Quite often, in civil contracts concluded between individuals or organizations, the phrase “is ... is an integral part of the contract” appears in the text. Few people understand what these words mean and what role they play in resolving any disputes related to contractual relations.
Agreement conditions
By itself, any agreement is an agreement of the parties, which the latter have reached under all conditions. These include essential conditions and conditions that the legislation does not classify as binding. All this may or may not be included in the contract. Also, those conditions that any party considers necessary to include in the contract are mandatory for inclusion.
Applications
Some of the terms of the contract may not be included in its text itself, but in the annexes. Basically this is done for convenience and the ability to change the necessary conditions.
For example, if the parties enter into a contract for the supply of products, then they are determined in the contract with the subject, rights and obligations of the parties, with the procedure for the delivery and receipt of goods, payment. Moreover, they can indicate in the text that the supplier is obliged to deliver the goods in accordance with the annex to the contract.
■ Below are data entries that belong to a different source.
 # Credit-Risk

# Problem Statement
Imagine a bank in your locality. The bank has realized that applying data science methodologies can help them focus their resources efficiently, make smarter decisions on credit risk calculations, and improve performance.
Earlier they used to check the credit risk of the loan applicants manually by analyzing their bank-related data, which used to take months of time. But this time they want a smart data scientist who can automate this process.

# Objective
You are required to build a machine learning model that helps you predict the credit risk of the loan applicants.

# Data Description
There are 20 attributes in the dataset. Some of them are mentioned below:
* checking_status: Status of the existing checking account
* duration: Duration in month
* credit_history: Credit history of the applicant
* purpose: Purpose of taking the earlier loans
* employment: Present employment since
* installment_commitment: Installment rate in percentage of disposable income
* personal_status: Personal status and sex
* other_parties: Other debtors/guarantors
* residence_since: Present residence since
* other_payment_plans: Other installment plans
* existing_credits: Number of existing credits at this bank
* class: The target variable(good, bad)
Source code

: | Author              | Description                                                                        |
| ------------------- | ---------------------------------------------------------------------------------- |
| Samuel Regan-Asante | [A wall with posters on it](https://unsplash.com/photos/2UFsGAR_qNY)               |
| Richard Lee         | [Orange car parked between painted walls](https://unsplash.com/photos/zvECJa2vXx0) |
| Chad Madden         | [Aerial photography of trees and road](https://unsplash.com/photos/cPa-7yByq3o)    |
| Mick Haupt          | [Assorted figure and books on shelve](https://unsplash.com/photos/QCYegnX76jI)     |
Thus, subsequently, without changing the main contract, the parties can regulate its terms by an application in which they will determine the name, quantity, price and the like.
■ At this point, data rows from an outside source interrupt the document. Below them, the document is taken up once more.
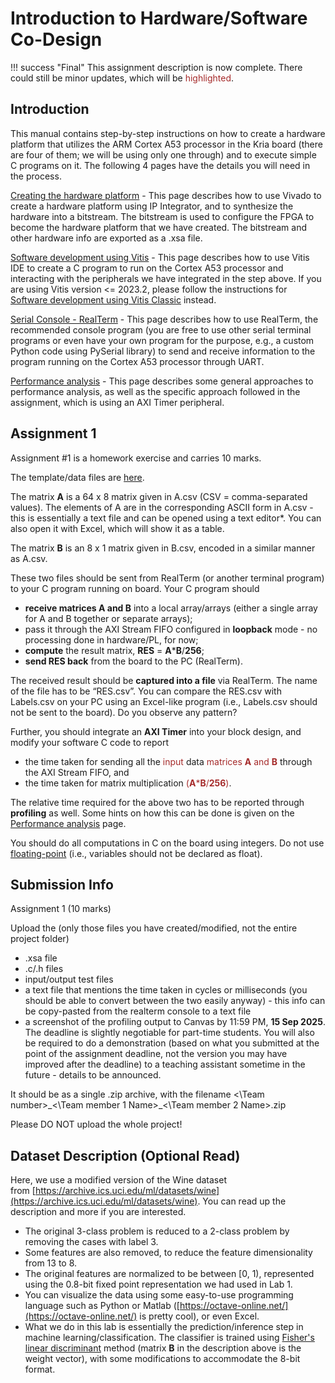 # Introduction to Hardware/Software Co-Design

!!! success "Final"
    This assignment description is now complete. There could still be minor updates, which will be <span style="color: brown;">highlighted</span>. 

## Introduction

This manual contains step-by-step instructions on how to create a hardware platform that utilizes the ARM Cortex A53 processor in the Kria board (there are four of them; we will be using only one through) and to execute simple C programs on it. The following 4 pages have the details you will need in the process.

[Creating the hardware platform](2_HW_Platform.md) - This page describes how to use Vivado to create a hardware platform using IP Integrator, and to synthesize the hardware into a bitstream. The bitstream is used to configure the FPGA to become the hardware platform that we have created. The bitstream and other hardware info are exported as a .xsa file.

[Software development using Vitis](3_Using_Vitis.md) - This page describes how to use Vitis IDE to create a C program to run on the Cortex A53 processor and interacting with the peripherals we have integrated in the step above. If you are using Vitis version <= 2023.2, please follow the instructions for [Software development using Vitis Classic](3_Using_Vitis_Classic.md) instead.

[Serial Console - RealTerm](4_Serial_Console.md) - This page describes how to use RealTerm, the recommended console program (you are free to use other serial terminal programs or even have your own program for the purpose, e.g., a custom Python code using PySerial library) to send and receive information to the program running on the Cortex A53 processor through UART.

[Performance analysis](5_Performance_Analysis.md) - This page describes some general approaches to performance analysis, as well as the specific approach followed in the assignment, which is using an AXI Timer peripheral.

## Assignment 1

Assignment #1 is a homework exercise and carries 10 marks.

The template/data files are [here](https://github.com/NUS-CEG5203/assignments/tree/main/docs/Assignment_1/code_templates).

The matrix **A** is a 64 x 8 matrix given in A.csv (CSV = comma-separated values). The elements of A are in the corresponding ASCII form in A.csv - this is essentially a text file and can be opened using a text editor\*. You can also open it with Excel, which will show it as a table. 

The matrix **B** is an 8 x 1 matrix given in B.csv, encoded in a similar manner as A.csv. 

These two files should be sent from RealTerm (or another terminal program) to your C program running on board. Your C program should 

* **receive matrices A and B** into a local array/arrays (either a single array for A and B together or separate arrays);
* pass it through the AXI Stream FIFO configured in **loopback** mode - no processing done in hardware/PL, for now;
* **compute** the result matrix, **RES** = **A**\***B**/**256**;
* **send RES back** from the board to the PC (RealTerm).

The received result should be **captured into a file** via RealTerm. The name of the file has to be “RES.csv”. You can compare the RES.csv with Labels.csv on your PC using an Excel-like program (i.e., Labels.csv should not be sent to the board). Do you observe any pattern?

Further, you should integrate an **AXI Timer** into your block design, and modify your software C code to report

* the time taken for sending all the <span style="color: brown;">input</span> data <span style="color: brown;">matrices **A** and **B**</span> through the AXI Stream FIFO, and
* the time taken for matrix multiplication <span style="color: brown;">(**A**\***B**/**256**)</span>.

The relative time required for the above two has to be reported through **profiling** as well.
Some hints on how this can be done is given on the [Performance analysis](5_Performance_Analysis.md) page.

You should do all computations in C on the board using integers. Do not use [floating-point](https://en.wikipedia.org/wiki/Floating-point_error_mitigation) (i.e., variables should not be declared as float).

## Submission Info

Assignment 1 (10 marks)

Upload the (only those files you have created/modified, not the entire project folder)

* .xsa file
* .c/.h files
* input/output test files
* a text file that mentions the time taken in cycles or milliseconds (you should be able to convert between the two easily anyway) - this info can be copy-pasted from the realterm console to a text file
* a screenshot of the profiling output
to Canvas by 11:59 PM, **15 Sep 2025**.
The deadline is slightly negotiable for part-time students. You will also be required to do a demonstration (based on what you submitted at the point of the assignment deadline, not the version you may have improved after the deadline) to a teaching assistant sometime in the future - details to be announced.

It should be as a single .zip archive, with the filename \<\Team number>\_<\Team member 1 Name>\_\<\Team member 2 Name>.zip

Please DO NOT upload the whole project!

## Dataset Description (Optional Read)

Here, we use a modified version of the Wine dataset from [https://archive.ics.uci.edu/ml/datasets/wine](https://archive.ics.uci.edu/ml/datasets/wine). You can read up the description and more if you are interested.

* The original 3-class problem is reduced to a 2-class problem by removing the cases with label 3.
* Some features are also removed, to reduce the feature dimensionality from 13 to 8.
* The original features are normalized to be between \[0, 1), represented using the 0.8-bit fixed point representation we had used in Lab 1.
* You can visualize the data using some easy-to-use programming language such as Python or Matlab ([https://octave-online.net/](https://octave-online.net/) is pretty cool), or even Excel.
* What we do in this lab is essentially the prediction/inference step in machine learning/classification. The classifier is trained using [Fisher's linear discriminant](https://en.wikipedia.org/wiki/Linear_discriminant_analysis) method (matrix **B** in the description above is the weight vector), with some modifications to accommodate the 8-bit format.
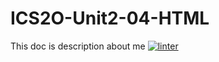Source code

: # ICS2O-Unit2-04-HTML
This doc is description about me
[![linter](https://github.com/Charlie-Dumpit-Jr/ICS2O-Unit2-04-HTML/workflows/linter/badge.svg)](https://github.com/marketplace/actions/super-linter)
And so that the application does not “get lost” in the event of a sudden dispute between contractors, the text of the contract indicates that the application is an integral part of it.
Case study
Imagine that a conflict between the parties did happen. Consider it using the same delivery as an example.
Pre-trial settlement did not lead to any results, and opponents turned to the judicial authorities to resolve their issue. At the same time, one side (the supplier) does not behave in good faith, claiming that it delivered the goods on time. In the text of the contract, there is no indication of the delivery time, the supplier refers to this, stating that the deadline is not set and the goods were delivered in the period determined by law. However, the contract provides that its integral part is an application, in which certain delivery dates are specified.
If this word were not “inalienable”, the court decision would be on the side of the supplier. But since the application is considered such a part of the contract, the contract itself cannot be considered without it. In such a situation, the court will side with the customer.
Additional agreements
An integral part of the contract is not only applications, specifications and other documents, without which the contract itself is incomplete. To these can and should be attributed additional agreements concluded by the parties.
As you know, the parties are free to conclude transactions and other agreements. They may, by agreement, change their conditions, terminate certain duties and rights, or establish new ones. All this, as a rule, is formalized by the conclusion of an additional agreement.
Changing some paragraphs of this document, counterparties should write in the text that the supplementary agreement is an integral part of the main contract. Subsequently, both the court and other interested parties, considering this agreement, must rely not only on the text contained in it, but also on the changes that are indicated in the supplementary agreement.
An integral part of any contract should always be with the main document. An agreement without it is already inferior and carries the risk of invalidating it in certain cases.